Oz the Great and Powerful – Film Review
Director: Sam Raimi
Cast: James Franco, Mila Kunis, Rachel Weisz
by Dan Berlinka
The jealously guarded copyright to the eternal original Wizard of Oz prevents any direct re-use of elements from Judy Garland’s trip to the Emerald City. But nonetheless Sam Raimi’s quasi-prequel Oz The Great and Powerful pays homage to the 1939 classic by echoing the shift from a black and white (academy ratio) opening to a gloriously saturated Technicolor vision of a land ‘over the rainbow’. Though this new Oz is in widescreen and has probably the most fun use of projectile hurling 3D I’ve seen in ages.

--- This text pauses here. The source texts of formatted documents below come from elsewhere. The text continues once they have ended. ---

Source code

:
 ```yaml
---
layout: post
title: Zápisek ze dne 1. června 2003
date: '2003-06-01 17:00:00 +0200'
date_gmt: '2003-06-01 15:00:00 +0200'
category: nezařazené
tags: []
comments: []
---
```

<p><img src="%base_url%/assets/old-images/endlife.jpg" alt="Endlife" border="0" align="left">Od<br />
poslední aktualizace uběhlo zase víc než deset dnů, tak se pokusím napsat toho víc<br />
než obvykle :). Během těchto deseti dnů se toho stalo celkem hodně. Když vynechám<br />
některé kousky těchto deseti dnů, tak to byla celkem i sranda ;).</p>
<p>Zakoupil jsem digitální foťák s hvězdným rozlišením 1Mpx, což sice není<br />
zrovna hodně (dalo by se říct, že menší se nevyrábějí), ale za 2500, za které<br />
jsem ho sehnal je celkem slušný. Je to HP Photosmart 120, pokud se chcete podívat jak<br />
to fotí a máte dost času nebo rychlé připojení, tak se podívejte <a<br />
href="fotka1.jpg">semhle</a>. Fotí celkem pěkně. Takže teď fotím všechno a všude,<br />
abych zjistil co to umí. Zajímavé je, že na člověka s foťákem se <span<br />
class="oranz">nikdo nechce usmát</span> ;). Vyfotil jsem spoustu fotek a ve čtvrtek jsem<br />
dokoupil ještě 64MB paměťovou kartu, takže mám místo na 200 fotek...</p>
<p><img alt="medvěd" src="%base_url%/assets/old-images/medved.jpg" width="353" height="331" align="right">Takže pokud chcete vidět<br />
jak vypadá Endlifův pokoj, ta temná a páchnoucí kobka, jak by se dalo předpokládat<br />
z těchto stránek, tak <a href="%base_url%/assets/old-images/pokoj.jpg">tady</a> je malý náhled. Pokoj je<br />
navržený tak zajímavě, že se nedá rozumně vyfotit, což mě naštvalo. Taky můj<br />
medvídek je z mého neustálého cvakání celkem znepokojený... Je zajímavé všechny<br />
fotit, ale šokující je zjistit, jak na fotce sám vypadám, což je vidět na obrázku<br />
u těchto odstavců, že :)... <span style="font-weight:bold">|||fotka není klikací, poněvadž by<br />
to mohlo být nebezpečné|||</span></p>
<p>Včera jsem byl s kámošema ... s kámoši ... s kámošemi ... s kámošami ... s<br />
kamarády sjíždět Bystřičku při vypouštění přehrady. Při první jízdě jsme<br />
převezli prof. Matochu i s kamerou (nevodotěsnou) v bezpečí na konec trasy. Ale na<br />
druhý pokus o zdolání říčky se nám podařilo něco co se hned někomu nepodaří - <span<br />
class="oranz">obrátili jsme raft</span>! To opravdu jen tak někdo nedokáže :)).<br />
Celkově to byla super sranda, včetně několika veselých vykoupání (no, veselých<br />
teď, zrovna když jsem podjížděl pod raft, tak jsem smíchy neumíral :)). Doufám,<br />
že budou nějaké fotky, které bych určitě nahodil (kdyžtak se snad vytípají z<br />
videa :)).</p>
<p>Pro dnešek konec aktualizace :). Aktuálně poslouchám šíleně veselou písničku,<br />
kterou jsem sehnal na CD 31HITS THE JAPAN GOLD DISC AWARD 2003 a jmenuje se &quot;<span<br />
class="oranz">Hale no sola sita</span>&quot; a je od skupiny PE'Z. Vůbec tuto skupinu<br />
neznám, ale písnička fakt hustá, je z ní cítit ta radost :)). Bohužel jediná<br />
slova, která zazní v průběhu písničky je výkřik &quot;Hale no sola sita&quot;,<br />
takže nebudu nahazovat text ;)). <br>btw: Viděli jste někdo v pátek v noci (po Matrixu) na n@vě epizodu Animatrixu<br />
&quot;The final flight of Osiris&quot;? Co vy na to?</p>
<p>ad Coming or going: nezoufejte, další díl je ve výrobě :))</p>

However, despite the hat tip to its ancestor, there’s enough going on here for this new adventure to stand as a film in its own right… But unfortunately one that is neither as great or as powerful as its title claims. James Franco’s huckster is a potentially interesting and surprising lead, insofar as (for much of the movie) he’s more conman than hero.
“Pure spectacle is entrancing”
But there seems to have been a loss of nerve, because his selfish and cowardly qualities are buried under a succession of treacly scenes filled with speeches about belief and having faith. While Franco’s unusually limited performance reduces any moral ambiguity to little more than a cocky grin.
None of the characters have really clear goals (beyond a generic battle between good and evil). This leaves the narrative muddied and nowhere nearly as involving as it should be. And at over two hours long, the story feels slack. With the unnecessarily generous running time dissipating the few moments of danger and tension.
Kids will most likely still enjoy it. The pure spectacle is entrancing if you’re in the right mood. Indeed, the opening titles are beautiful in themselves. But much like Dorothy discovered all those years before, seeing the man behind the curtain ends up being a bit of a disappointment.